** Source data follows **
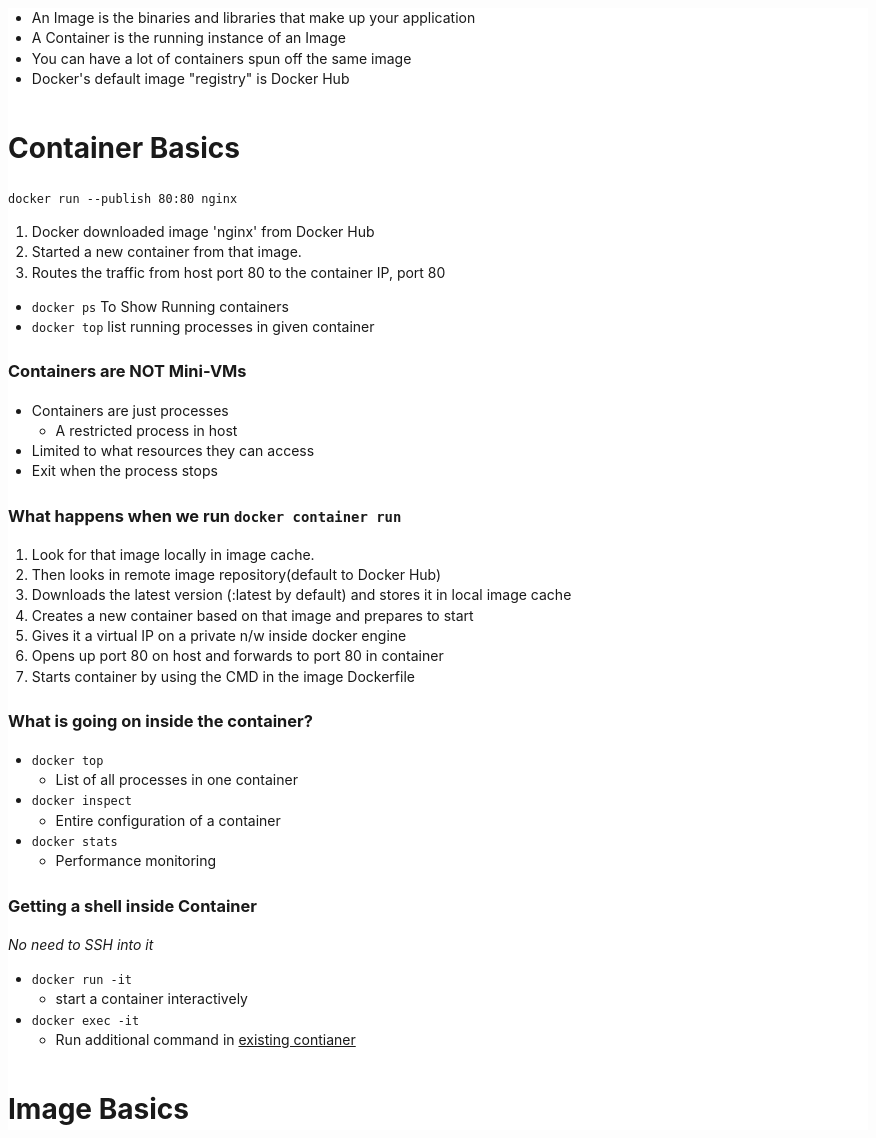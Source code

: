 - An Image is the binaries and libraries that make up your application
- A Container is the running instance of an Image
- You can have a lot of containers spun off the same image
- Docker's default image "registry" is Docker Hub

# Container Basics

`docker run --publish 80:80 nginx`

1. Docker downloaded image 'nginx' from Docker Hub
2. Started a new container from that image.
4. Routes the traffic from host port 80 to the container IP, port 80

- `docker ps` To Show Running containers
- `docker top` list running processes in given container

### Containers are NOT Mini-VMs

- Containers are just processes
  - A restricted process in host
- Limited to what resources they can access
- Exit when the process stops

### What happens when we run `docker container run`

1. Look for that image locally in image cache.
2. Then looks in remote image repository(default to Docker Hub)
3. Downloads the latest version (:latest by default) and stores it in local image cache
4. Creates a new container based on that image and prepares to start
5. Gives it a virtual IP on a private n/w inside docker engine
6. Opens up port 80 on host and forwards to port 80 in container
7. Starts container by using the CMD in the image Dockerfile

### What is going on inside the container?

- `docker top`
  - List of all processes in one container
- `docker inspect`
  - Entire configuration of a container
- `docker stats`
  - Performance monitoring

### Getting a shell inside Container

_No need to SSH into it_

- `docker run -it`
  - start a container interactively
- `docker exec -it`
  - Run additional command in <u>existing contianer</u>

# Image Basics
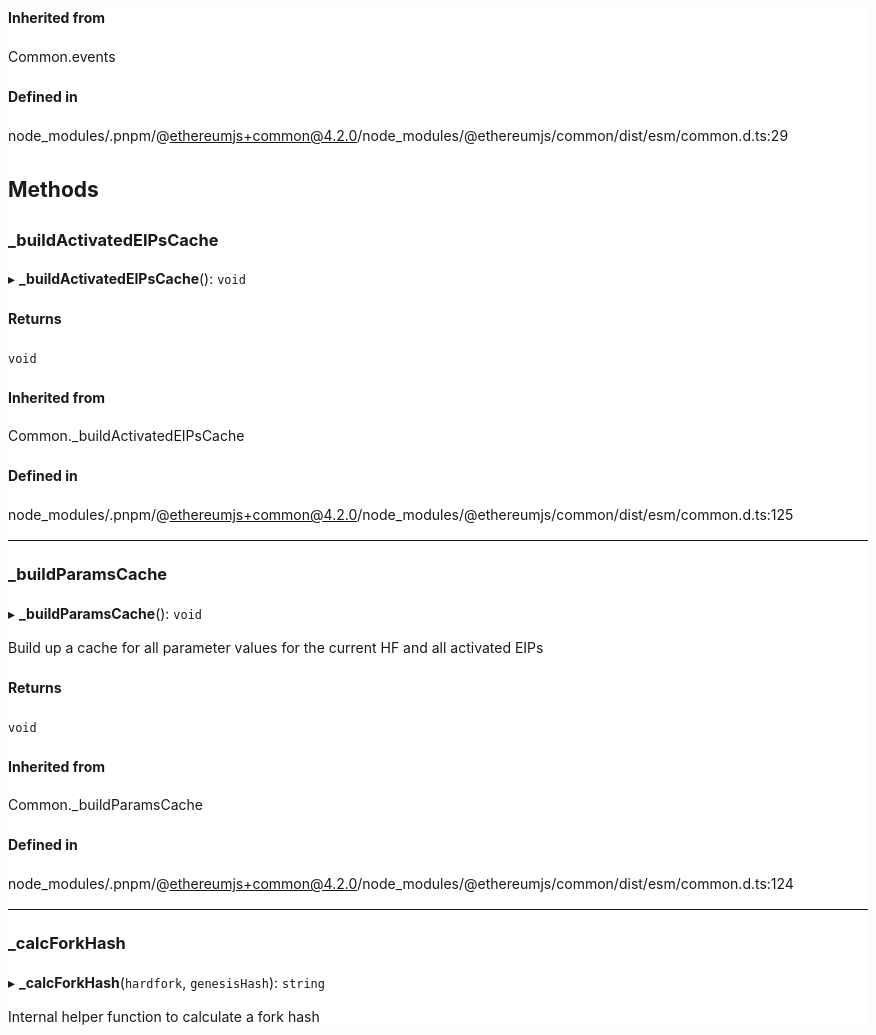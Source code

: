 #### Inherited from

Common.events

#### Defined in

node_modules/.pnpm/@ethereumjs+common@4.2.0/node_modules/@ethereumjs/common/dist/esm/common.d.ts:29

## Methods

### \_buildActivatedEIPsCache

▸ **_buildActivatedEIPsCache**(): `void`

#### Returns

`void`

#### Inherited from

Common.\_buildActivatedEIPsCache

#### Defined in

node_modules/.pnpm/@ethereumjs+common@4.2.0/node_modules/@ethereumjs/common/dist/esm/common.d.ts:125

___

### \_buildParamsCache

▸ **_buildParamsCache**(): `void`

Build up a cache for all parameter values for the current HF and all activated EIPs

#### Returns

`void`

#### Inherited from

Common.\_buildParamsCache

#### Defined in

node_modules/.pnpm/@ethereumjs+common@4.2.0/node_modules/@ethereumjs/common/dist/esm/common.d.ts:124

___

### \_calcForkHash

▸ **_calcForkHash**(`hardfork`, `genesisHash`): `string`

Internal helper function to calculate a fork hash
** End of Source data **
** Source data follows **
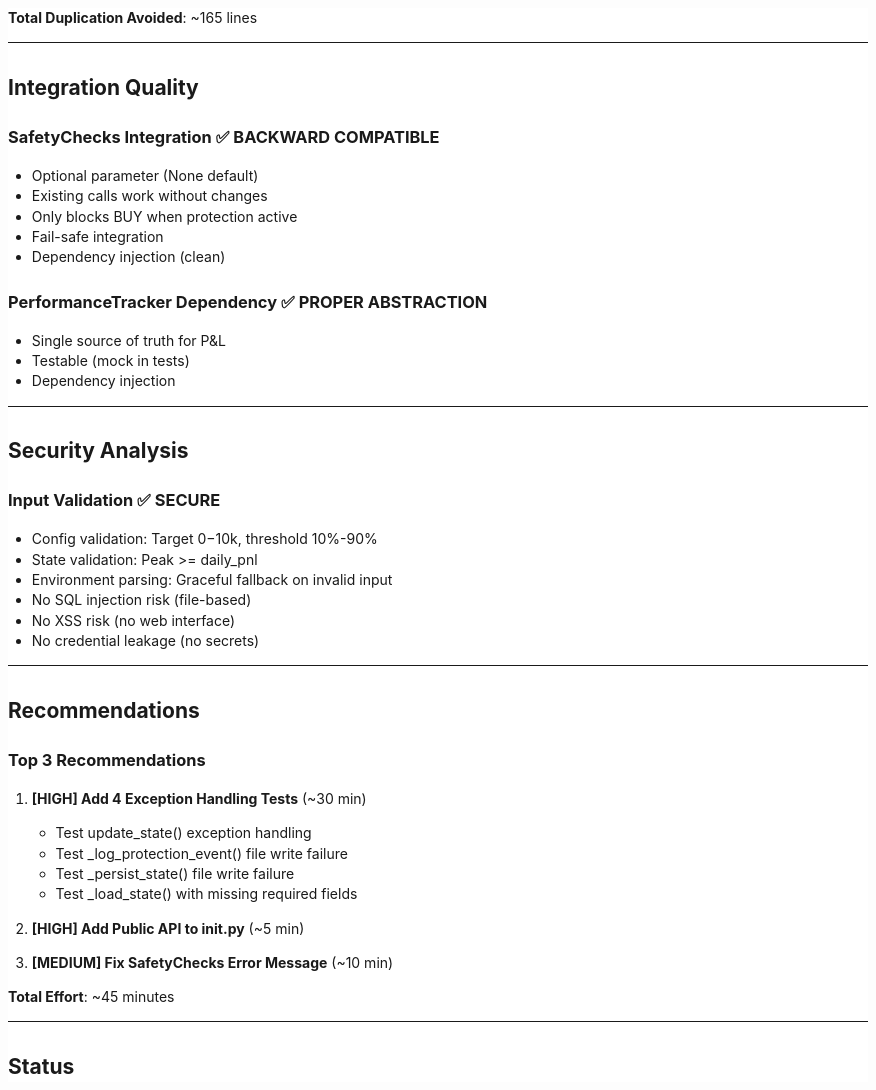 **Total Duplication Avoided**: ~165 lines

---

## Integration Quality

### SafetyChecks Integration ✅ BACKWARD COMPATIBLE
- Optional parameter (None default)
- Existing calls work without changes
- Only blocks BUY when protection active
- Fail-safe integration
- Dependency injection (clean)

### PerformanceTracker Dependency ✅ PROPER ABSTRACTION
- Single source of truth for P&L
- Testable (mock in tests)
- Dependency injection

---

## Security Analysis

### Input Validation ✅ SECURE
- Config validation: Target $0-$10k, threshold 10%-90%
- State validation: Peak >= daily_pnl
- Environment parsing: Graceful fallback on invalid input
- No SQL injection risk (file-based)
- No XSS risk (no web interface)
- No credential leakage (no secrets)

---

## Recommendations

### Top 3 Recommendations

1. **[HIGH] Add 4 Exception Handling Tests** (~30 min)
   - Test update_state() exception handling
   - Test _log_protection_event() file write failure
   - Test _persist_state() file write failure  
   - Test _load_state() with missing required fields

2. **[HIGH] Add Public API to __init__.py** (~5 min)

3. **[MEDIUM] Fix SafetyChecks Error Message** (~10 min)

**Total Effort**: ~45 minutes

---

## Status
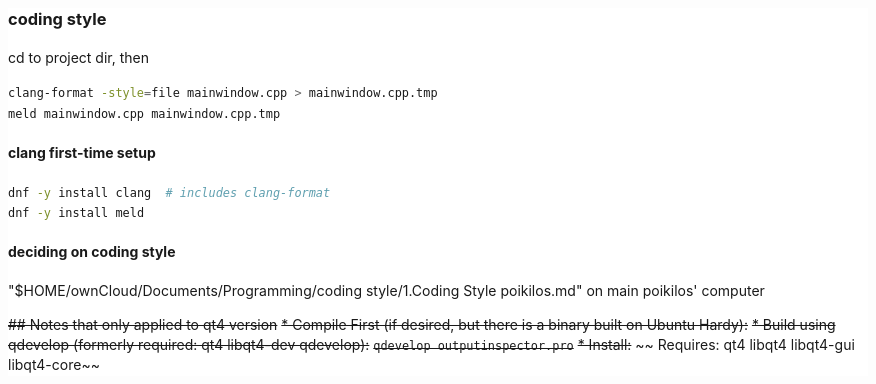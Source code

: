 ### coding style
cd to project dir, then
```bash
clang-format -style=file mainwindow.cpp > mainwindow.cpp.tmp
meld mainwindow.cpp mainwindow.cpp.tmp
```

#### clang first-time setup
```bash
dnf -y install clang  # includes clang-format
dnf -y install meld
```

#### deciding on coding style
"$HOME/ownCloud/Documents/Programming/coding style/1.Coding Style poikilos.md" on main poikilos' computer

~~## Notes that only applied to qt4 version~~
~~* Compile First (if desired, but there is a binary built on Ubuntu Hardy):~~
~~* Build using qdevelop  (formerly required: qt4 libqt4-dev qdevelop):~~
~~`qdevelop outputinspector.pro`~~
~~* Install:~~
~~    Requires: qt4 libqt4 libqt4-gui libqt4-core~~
** End of Source data **
** Source data follows **
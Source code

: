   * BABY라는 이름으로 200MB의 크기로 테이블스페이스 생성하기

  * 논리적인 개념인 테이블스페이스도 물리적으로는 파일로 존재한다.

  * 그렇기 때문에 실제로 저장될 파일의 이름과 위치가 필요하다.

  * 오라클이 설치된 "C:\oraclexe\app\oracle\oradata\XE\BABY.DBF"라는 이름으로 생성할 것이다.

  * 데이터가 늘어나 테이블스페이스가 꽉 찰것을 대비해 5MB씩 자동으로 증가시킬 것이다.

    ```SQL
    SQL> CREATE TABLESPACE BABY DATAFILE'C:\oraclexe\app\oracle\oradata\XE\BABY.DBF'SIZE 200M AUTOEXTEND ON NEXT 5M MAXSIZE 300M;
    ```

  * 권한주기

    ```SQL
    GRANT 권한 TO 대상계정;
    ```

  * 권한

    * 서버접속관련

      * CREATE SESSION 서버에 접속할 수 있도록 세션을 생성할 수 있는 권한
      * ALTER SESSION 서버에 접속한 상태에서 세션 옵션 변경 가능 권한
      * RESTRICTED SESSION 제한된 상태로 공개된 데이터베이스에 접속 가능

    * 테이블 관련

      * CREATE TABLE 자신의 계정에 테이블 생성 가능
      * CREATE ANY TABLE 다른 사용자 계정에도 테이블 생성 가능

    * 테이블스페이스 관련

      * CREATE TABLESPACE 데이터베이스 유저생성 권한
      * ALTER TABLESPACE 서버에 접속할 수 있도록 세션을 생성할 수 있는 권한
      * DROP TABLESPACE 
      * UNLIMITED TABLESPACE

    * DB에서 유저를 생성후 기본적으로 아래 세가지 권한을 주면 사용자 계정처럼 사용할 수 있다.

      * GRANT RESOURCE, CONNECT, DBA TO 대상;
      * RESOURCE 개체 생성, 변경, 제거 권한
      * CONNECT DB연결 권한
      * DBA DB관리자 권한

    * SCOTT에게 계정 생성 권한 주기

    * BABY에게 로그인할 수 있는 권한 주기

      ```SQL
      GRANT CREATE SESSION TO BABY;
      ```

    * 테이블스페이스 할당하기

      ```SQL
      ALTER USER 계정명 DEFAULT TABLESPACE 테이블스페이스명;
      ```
** End of Source data **
**Task description:** All lines that include the word "risk" must be copied from the material above.

**Task result:**
- No SQL injection risk (file-based)
- No XSS risk (no web interface)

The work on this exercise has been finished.